More than 160,000 artifacts have gone missing from Russian museums, according to an inventory ordered by President Vladimir Putin and released on Tuesday.

"The main thing we have found is that over the past 80 years, 160,000 items have gone missing," first deputy Prime Minister Dmitry Medvedev said in comments on Russian television.

The Hermitage Museum in St. Petersburg lost more than 200 works valued at $5 million US in total, prompting an investigation of museum inventory throughout Russia.The Hermitage Museum in St. Petersburg lost more than 200 works valued at $5 million US in total, prompting an investigation of museum inventory throughout Russia.
(Dmitry Lovetsky/Associated Press)

Checks were conducted in 500 federal, regional and municipal museums in the first half of 2007.

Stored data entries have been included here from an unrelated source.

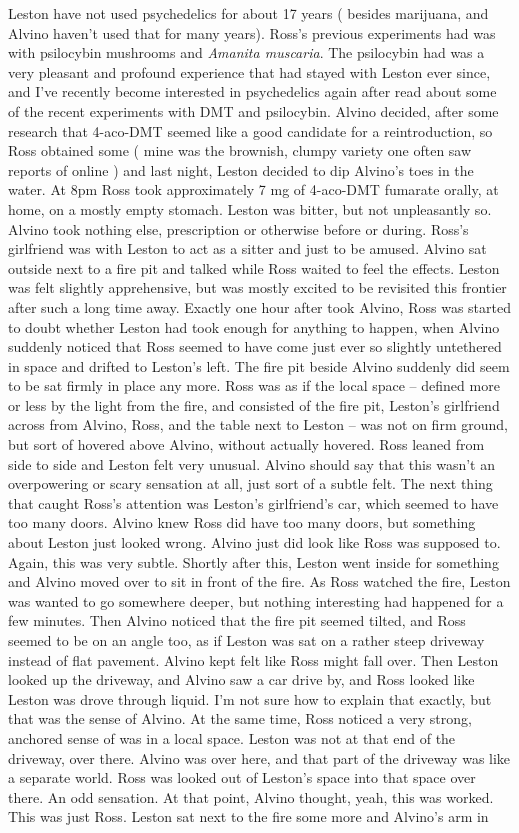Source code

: \documentclass[12pt]{book}
\begin{document}
Leston have not used psychedelics for about 17 years ( besides marijuana, and Alvino haven't used that for many years). Ross's previous experiments had was with psilocybin mushrooms and \emph{Amanita muscaria}. The psilocybin had was a very pleasant and profound experience that had stayed with Leston ever since, and I've recently become interested in psychedelics again after read about some of the recent experiments with DMT and psilocybin. Alvino decided, after some research that 4-aco-DMT seemed like a good candidate for a reintroduction, so Ross obtained some ( mine was the brownish, clumpy variety one often saw reports of online ) and last night, Leston decided to dip Alvino's toes in the water. At 8pm Ross took approximately 7 mg of 4-aco-DMT fumarate orally, at home, on a mostly empty stomach. Leston was bitter, but not unpleasantly so. Alvino took nothing else, prescription or otherwise before or during. Ross's girlfriend was with Leston to act as a sitter and just to be amused. Alvino sat outside next to a fire pit and talked while Ross waited to feel the effects. Leston was felt slightly apprehensive, but was mostly excited to be revisited this frontier after such a long time away. Exactly one hour after took Alvino, Ross was started to doubt whether Leston had took enough for anything to happen, when Alvino suddenly noticed that Ross seemed to have come just ever so slightly untethered in space and drifted to Leston's left. The fire pit beside Alvino suddenly did seem to be sat firmly in place any more. Ross was as if the local space -- defined more or less by the light from the fire, and consisted of the fire pit, Leston's girlfriend across from Alvino, Ross, and the table next to Leston -- was not on firm ground, but sort of hovered above Alvino, without actually hovered. Ross leaned from side to side and Leston felt very unusual. Alvino should say that this wasn't an overpowering or scary sensation at all, just sort of a subtle felt. The next thing that caught Ross's attention was Leston's girlfriend's car, which seemed to have too many doors. Alvino knew Ross did have too many doors, but something about Leston just looked wrong. Alvino just did look like Ross was supposed to. Again, this was very subtle. Shortly after this, Leston went inside for something and Alvino moved over to sit in front of the fire. As Ross watched the fire, Leston was wanted to go somewhere deeper, but nothing interesting had happened for a few minutes. Then Alvino noticed that the fire pit seemed tilted, and Ross seemed to be on an angle too, as if Leston was sat on a rather steep driveway instead of flat pavement. Alvino kept felt like Ross might fall over. Then Leston looked up the driveway, and Alvino saw a car drive by, and Ross looked like Leston was drove through liquid. I'm not sure how to explain that exactly, but that was the sense of Alvino. At the same time, Ross noticed a very strong, anchored sense of was in a local space. Leston was not at that end of the driveway, over there. Alvino was over here, and that part of the driveway was like a separate world. Ross was looked out of Leston's space into that space over there. An odd sensation. At that point, Alvino thought, yeah, this was worked. This was just Ross. Leston sat next to the fire some more and Alvino's arm in 
\end{document}
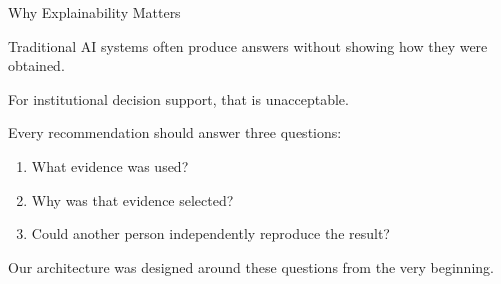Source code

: \documentclass[aspectratio=169]{beamer}
\begin{document}
\begin{frame}{Why Explainability Matters}

Traditional AI systems often produce answers without showing
how they were obtained.

\vspace{0.4cm}

For institutional decision support, that is unacceptable.

\vspace{0.5cm}

Every recommendation should answer three questions:

\begin{enumerate}

\item What evidence was used?

\vspace{0.2cm}

\item Why was that evidence selected?

\vspace{0.2cm}

\item Could another person independently reproduce the result?

\end{enumerate}

\vspace{0.6cm}

Our architecture was designed around these questions from the
very beginning.

\end{frame}
\end{document}
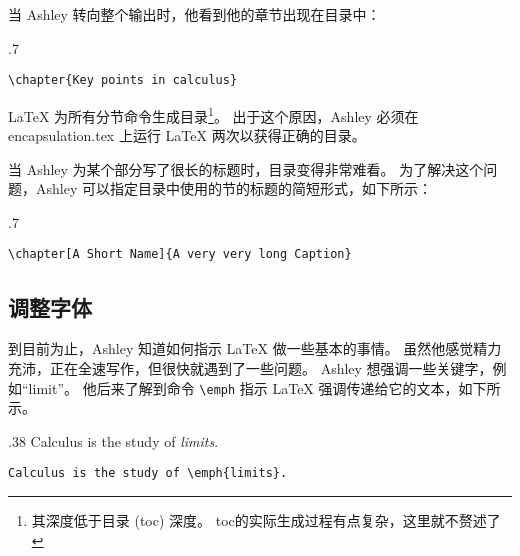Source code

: 当 Ashley 转向整个输出时，他看到他的章节出现在目录中：

\begin{miniexammar}{.7\textandmarginlen}{
\faketoc
{}
}
\begin{lstlisting}
\chapter{Key points in calculus}
\end{lstlisting}
\end{miniexammar}
\LaTeX{} 为所有分节命令生成目录\footnote{其深度低于目录 (toc) 深度。 toc的实际生成过程有点复杂，这里就不赘述了}。 出于这个原因，Ashley 必须在 encapsulation.tex 上运行 \LaTeX{} 两次以获得正确的目录。

当 Ashley 为某个部分写了很长的标题时，目录变得非常难看。 为了解决这个问题，Ashley 可以指定目录中使用的节的标题的简短形式，如下所示：
\begin{miniexammar}{.7\textandmarginlen}{
\faketoc
{}
}
\begin{lstlisting}
\chapter[A Short Name]{A very very long Caption}
\end{lstlisting}
\end{miniexammar}

\subsection{调整字体} \label{subsec:fonts}
到目前为止，Ashley 知道如何指示 \LaTeX{} 做一些基本的事情。 虽然他感觉精力充沛，正在全速写作，但很快就遇到了一些问题。 Ashley 想强调一些关键字，例如“limit”。 他后来了解到命令 \verb=\emph= 指示 \LaTeX{} 强调传递给它的文本，如下所示。

\begin{parexammar}{.38\textandmarginlen}{
Calculus is the study of \emph{limits}.
}
\begin{lstlisting}
Calculus is the study of \emph{limits}.
\end{lstlisting}
\end{parexammar}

"The situation is very alarming. We have probed 500 museums with 20 million items. That is one quarter of the country's total museum collection," he said.

Russia launched an investigation after artifacts valued at $5 million US were discovered to have been taken from the famed Hermitage Museum in St. Petersburg.

A long-serving curator at the Hermitage, who died of a heart attack while an inventory was underway at the museum, was behind the thefts.

Her husband, Nikolai Zavadsky, who pleaded guilty to the thefts, said he had pawned the items for cash to buy insulin for his diabetic wife Larissa. The pair had stolen more than 200 silver and enamel artifacts.

The case highlighted how poorly guarded were Russia's national treasures, especially when those working in the museum sector were so underpaid.

State funding for museums dried up after the 1991 fall of the Soviet Union. Staff were offered huge sums for artifacts by criminal groups who specialize in the export of stolen art works to lucrative art markets in Europe, Asia and North America.

Medvedev recommended wrapping up the investigation, even in cases where it is unknown where the art has gone, and concentrating on addressing the problems of Russia's museums.

Many museums need extensive repairs and the commission is also discussing better security.